[[ Data for processing, beginning ]]
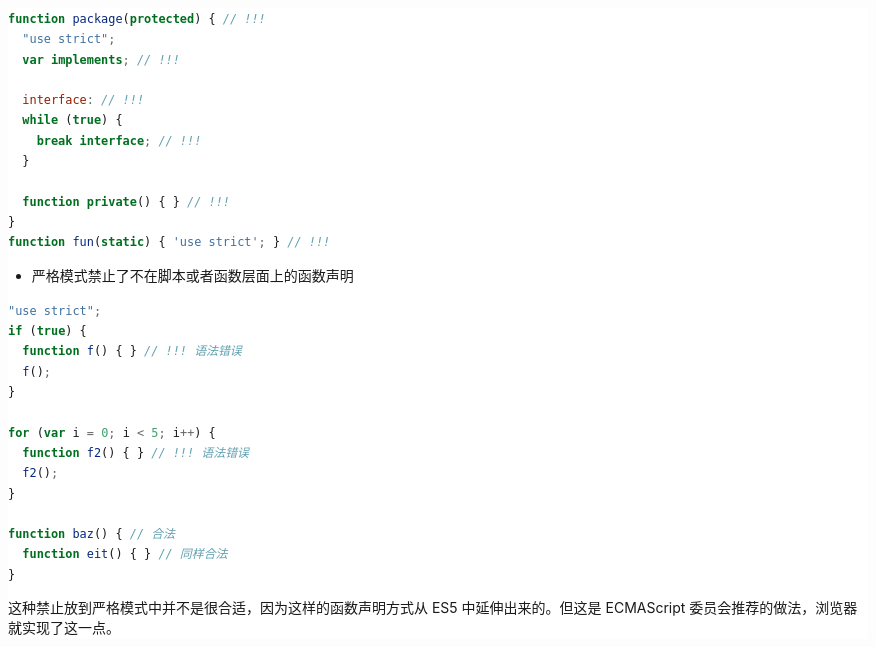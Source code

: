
 ```javascript
function package(protected) { // !!!
  "use strict";
  var implements; // !!!

  interface: // !!!
  while (true) {
    break interface; // !!!
  }

  function private() { } // !!!
}
function fun(static) { 'use strict'; } // !!!
```

-  严格模式禁止了不在脚本或者函数层面上的函数声明
```javascript
"use strict";
if (true) {
  function f() { } // !!! 语法错误
  f();
}

for (var i = 0; i < 5; i++) {
  function f2() { } // !!! 语法错误
  f2();
}

function baz() { // 合法
  function eit() { } // 同样合法
}
```
这种禁止放到严格模式中并不是很合适，因为这样的函数声明方式从 ES5 中延伸出来的。但这是 ECMAScript 委员会推荐的做法，浏览器就实现了这一点。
[[ Data for processing, end ]]
Task item = The copy you produce must match the entries above exactly, except that it has no pictures.

Your solution =
Source code

:
 ```javascript
function package(protected) { // !!!
  "use strict";
  var implements; // !!!

  interface: // !!!
  while (true) {
    break interface; // !!!
  }

  function private() { } // !!!
}
function fun(static) { 'use strict'; } // !!!
```

-  严格模式禁止了不在脚本或者函数层面上的函数声明
```javascript
"use strict";
if (true) {
  function f() { } // !!! 语法错误
  f();
}

for (var i = 0; i < 5; i++) {
  function f2() { } // !!! 语法错误
  f2();
}

function baz() { // 合法
  function eit() { } // 同样合法
}
```
这种禁止放到严格模式中并不是很合适，因为这样的函数声明方式从 ES5 中延伸出来的。但这是 ECMAScript 委员会推荐的做法，浏览器就实现了这一点。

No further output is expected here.